SpMV works with SequenceFile, so we need to provide tools to convert input and output of SpMV between sequence file format and text format. These tools are matrixtoseq and matrixtotext. This programs are included in example driver, so they can be launched like any other example. matrixtoseq converts matrix, represented in text file to sequence file format. Also this program gives choice to choose target writable: DenseVectorWritable and SparseVectorWritable.

No Format

Usage: matrixtoseq <input matrix dir> <output matrix dir> <dense|sparse> [number of tasks (default max)]

matrixtotext converts matrix from sequence file format to text file.

No Format

Usage: matrixtotext <input matrix dir> <output matrix dir> [number of tasks (default max)]

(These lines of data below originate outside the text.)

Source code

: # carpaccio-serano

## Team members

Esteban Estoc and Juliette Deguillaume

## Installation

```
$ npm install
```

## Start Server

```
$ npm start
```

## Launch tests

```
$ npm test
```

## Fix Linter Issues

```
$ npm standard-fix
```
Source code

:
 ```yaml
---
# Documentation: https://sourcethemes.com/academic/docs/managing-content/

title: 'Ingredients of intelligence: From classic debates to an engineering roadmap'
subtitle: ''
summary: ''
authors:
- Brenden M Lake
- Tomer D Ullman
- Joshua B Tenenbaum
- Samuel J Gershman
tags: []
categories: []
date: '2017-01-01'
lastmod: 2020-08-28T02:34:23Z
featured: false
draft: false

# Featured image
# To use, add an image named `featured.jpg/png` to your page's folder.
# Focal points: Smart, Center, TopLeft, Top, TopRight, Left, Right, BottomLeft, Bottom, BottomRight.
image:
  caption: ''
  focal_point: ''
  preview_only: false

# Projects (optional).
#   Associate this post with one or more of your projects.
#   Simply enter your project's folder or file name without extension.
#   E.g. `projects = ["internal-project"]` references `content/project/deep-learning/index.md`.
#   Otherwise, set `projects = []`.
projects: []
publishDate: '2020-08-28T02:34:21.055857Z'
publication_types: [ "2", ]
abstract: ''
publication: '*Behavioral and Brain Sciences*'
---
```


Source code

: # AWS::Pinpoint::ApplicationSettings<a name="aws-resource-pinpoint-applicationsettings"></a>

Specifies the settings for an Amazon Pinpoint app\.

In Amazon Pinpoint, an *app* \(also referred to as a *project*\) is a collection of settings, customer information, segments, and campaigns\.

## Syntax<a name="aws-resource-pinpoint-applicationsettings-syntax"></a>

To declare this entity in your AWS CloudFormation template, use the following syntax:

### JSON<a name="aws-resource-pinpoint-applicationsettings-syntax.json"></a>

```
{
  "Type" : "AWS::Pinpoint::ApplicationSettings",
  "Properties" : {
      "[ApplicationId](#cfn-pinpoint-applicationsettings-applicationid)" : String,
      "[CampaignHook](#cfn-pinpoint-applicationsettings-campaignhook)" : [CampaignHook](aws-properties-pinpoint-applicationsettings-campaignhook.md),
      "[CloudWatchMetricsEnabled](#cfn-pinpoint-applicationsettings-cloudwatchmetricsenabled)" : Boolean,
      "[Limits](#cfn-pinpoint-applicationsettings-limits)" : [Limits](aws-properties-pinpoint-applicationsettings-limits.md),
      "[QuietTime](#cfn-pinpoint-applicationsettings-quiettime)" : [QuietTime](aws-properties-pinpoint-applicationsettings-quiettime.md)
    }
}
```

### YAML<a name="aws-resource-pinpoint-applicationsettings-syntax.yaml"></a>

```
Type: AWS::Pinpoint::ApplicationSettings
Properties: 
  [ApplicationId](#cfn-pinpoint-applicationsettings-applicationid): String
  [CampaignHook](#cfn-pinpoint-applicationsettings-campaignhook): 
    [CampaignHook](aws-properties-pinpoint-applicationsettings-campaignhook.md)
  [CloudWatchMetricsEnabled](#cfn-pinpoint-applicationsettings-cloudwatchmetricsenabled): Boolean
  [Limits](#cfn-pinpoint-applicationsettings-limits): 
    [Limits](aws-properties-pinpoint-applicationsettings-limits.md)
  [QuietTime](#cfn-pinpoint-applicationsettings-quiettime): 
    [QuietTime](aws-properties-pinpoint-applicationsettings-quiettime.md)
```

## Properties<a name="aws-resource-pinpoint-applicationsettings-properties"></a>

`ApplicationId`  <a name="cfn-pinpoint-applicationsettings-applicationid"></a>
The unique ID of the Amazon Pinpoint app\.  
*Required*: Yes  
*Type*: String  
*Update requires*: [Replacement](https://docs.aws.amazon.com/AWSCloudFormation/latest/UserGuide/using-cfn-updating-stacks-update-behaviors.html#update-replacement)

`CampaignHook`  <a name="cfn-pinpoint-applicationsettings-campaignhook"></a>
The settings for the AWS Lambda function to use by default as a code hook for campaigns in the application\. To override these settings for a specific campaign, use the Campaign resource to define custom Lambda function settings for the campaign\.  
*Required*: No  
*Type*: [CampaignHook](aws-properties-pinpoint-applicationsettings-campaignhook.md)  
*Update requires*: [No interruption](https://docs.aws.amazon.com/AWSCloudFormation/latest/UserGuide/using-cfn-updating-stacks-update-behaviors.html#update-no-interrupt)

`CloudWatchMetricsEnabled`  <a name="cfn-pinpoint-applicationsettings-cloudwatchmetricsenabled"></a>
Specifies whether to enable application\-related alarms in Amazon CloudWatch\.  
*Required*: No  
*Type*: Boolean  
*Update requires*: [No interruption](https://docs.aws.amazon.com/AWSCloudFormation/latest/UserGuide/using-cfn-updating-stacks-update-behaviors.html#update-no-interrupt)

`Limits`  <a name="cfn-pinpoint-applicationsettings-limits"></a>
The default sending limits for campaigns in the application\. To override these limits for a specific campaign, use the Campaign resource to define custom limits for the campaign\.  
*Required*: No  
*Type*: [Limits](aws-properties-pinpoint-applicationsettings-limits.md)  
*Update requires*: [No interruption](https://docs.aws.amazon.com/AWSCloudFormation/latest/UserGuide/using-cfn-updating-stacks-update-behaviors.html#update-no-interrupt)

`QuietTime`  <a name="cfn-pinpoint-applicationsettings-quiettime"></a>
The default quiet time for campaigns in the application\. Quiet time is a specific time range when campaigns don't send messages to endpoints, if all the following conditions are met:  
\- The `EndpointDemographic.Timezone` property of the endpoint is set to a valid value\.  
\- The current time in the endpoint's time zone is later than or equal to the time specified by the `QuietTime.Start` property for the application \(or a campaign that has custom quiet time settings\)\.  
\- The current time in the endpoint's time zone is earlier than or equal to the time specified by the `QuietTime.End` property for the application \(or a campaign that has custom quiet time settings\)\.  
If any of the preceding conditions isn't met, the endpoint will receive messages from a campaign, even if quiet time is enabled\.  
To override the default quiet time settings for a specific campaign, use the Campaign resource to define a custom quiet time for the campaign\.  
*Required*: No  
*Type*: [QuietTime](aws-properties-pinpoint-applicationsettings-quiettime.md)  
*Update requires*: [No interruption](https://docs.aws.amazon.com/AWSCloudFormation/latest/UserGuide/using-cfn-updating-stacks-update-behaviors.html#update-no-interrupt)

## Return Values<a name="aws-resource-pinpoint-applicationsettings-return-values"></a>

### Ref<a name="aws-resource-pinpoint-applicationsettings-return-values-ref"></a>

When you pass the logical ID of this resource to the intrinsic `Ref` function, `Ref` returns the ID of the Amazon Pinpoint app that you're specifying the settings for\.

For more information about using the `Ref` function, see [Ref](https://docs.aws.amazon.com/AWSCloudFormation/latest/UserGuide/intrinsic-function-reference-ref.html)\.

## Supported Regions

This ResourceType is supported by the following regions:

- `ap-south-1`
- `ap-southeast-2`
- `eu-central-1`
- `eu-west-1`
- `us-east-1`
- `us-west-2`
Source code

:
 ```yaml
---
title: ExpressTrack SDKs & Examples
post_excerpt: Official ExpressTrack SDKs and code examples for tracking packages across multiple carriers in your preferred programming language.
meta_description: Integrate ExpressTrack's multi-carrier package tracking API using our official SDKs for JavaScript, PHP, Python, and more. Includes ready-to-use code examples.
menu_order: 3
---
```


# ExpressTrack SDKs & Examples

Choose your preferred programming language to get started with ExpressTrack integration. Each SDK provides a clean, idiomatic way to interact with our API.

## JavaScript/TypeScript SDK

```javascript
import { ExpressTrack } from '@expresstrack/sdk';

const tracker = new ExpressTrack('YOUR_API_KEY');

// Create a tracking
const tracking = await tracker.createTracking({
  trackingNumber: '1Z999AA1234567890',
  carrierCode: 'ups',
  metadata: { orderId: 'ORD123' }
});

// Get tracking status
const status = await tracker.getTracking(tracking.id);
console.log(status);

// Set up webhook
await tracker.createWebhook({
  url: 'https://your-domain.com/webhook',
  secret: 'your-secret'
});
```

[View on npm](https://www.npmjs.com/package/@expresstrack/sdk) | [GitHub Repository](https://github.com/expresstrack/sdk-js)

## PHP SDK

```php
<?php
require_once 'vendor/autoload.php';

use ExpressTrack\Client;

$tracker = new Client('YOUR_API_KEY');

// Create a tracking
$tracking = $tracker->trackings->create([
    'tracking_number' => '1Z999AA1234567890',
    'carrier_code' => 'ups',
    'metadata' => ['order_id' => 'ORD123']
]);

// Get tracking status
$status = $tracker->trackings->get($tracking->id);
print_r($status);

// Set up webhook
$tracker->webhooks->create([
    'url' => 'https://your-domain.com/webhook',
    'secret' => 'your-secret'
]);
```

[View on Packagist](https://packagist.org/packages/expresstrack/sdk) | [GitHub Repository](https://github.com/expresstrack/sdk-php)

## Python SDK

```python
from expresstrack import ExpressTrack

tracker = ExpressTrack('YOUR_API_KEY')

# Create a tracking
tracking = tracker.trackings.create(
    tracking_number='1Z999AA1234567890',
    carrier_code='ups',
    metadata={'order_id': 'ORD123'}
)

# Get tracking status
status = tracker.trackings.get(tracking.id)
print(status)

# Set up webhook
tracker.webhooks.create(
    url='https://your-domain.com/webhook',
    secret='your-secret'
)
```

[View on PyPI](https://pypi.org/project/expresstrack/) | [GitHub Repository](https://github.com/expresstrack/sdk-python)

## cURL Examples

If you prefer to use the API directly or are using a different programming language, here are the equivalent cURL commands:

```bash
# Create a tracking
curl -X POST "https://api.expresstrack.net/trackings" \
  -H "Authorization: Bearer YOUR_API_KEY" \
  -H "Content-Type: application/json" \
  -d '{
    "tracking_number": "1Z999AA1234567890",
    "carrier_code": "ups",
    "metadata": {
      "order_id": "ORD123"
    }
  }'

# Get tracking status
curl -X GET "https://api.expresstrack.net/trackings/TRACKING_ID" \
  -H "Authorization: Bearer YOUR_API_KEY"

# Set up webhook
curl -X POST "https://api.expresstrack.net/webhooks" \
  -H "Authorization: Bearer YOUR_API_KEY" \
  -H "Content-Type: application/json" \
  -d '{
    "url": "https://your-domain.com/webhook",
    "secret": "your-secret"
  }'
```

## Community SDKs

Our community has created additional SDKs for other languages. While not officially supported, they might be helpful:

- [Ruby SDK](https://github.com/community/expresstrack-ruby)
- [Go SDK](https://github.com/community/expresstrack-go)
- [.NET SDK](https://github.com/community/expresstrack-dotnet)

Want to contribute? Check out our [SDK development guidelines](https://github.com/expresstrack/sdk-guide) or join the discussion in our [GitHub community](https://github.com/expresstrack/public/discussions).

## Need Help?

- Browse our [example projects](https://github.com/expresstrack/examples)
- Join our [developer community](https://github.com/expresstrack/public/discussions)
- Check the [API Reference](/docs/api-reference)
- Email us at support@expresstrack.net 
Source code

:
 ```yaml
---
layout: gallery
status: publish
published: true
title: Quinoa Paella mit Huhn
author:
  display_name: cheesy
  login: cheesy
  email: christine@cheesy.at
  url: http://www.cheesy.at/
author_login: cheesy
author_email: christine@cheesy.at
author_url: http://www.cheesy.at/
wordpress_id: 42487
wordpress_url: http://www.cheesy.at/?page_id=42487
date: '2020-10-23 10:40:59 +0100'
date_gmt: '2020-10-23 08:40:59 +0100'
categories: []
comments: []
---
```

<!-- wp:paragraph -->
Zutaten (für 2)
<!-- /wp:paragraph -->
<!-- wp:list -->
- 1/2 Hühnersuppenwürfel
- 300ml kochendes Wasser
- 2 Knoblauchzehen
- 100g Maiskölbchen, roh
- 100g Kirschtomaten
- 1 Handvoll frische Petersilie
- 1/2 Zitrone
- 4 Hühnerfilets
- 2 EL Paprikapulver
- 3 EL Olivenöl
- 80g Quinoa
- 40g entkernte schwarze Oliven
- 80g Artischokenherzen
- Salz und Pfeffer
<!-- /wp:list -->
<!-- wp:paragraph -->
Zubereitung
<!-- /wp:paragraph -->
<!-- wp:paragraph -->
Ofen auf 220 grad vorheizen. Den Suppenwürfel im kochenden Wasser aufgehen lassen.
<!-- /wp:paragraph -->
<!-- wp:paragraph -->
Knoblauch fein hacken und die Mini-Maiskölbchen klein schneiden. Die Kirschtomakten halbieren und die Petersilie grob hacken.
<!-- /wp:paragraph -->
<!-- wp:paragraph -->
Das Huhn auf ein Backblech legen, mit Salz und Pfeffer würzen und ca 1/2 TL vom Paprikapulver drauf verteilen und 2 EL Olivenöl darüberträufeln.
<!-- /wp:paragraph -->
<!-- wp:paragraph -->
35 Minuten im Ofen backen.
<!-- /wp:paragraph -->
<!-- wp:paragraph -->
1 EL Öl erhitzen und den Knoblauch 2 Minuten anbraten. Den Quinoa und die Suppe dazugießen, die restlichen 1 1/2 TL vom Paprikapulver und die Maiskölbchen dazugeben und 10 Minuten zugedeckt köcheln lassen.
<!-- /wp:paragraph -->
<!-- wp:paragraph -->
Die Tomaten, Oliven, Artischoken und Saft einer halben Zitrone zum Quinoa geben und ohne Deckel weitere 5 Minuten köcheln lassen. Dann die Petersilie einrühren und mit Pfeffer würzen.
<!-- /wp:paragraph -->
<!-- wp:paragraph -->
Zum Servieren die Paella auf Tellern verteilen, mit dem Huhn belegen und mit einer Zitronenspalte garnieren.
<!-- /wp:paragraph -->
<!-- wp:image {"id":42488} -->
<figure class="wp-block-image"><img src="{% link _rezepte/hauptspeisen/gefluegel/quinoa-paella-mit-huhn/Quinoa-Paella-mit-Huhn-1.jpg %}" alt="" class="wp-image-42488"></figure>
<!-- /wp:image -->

Now let's show some example. To use SpMV in this mode you should provide text files in appropriate format, as described above. Imagine that you need to multiply

No Format

[1 0 6 0]   [2]   [38] 
[0 4 0 0] * [3] = [12] 
[0 2 3 0]   [6]   [24] 
[3 0 0 5]   [0]   [6]

First of all, you should create appropriate text files for input matrix and input vector. For input matrix file should look like

No Format

0 4 2 0 1 2 6
1 4 1 1 4
2 4 2 1 2 2 3
3 4 2 0 3 3 5

For vector file should be look like

No Format

0 4 3 0 2 1 3 2 6

After that you should copy these files to HDFS. If you don't feel comfortable with HDFS please see this tutorial. After you have copied input matrix into matrix-txt and input vector into vector-txt, we are ready to start. The following code snippet shows, how you can multiply matrices in this mode. Explanations will be given below.

No Format

1: hama jar $HAMA_EXAMPLES matrixtoseq $SPMV/matrix-txt $SPMV/matrix-seq sparse 4
2: hama jar $HAMA_EXAMPLES matrixtoseq $SPMV/vector-txt $SPMV/vector-seq dense 4
3: hama jar $HAMA_EXAMPLES spmv $SPMV/matrix-seq $SPMV/vector-seq $SPMV/result-seq 4
4: hadoop dfs -rmr $SPMV/result-seq/part
5: hama jar $HAMA_EXAMPLES matrixtotext $SPMV/result-seq $SPMV/result-txt
6: hadoop dfs -cat $SPMV/result-txt/*
    0	 4 4 0 38.0 1 12.0 2 24.0 3 6.0

Line 1: Converting input matrix to sequence file format, internally consisting of SparseVectorWritable.

Line 2: Converting input vector to sequence file format, internally consisting of DenseVectorWritable.

Line 3: SpMV algorithm.

Line 4: We delete part files from output directory. NOTE: matrixtotext will fail if this step will not be performed, because result-seq will containg part folder and matrixtotext don't know how to deal with it yet.

Line 5: Convertion of result vector to text format.

Line 6: Output of result vector. You can see that we gained an expected vector.

Possible improvements

  1. Significant improvement in total time of algorithm can be achieved by creating custom partitioner class. It will give us load balancing and therefore better efficiency. This is the main possibility for optimization, because we decided, that using of row-wise matrix access i acceptable. Maybe it can be achieved by reordering of input or by customizing partitioning algorithm of frameworkImplementation of Mondrian distribution. In most cases it gives better results in comparison with cyclic-block Cartesian scheme. 2. Implement algorithm for detecting matrix sparsity patterns. This will give us a possibility to define, for example, if matrix is random sparse matrix, or Laplacian matrix. In case of random sparse matrices we can use distribution patterns which are independent of matrix sparsity pattern. In case of Laplacian matrices we diamond distribution can give better result. 3. In phase of vector distribution when some vectors remain unassigned we can use graph algoritms to determine the owner of vector component.

Literature

  1. Rob H. Bisseling - Parallel Scientific computation. (chapter 4). 2. Steve Rennich - Block SpMV on GPU.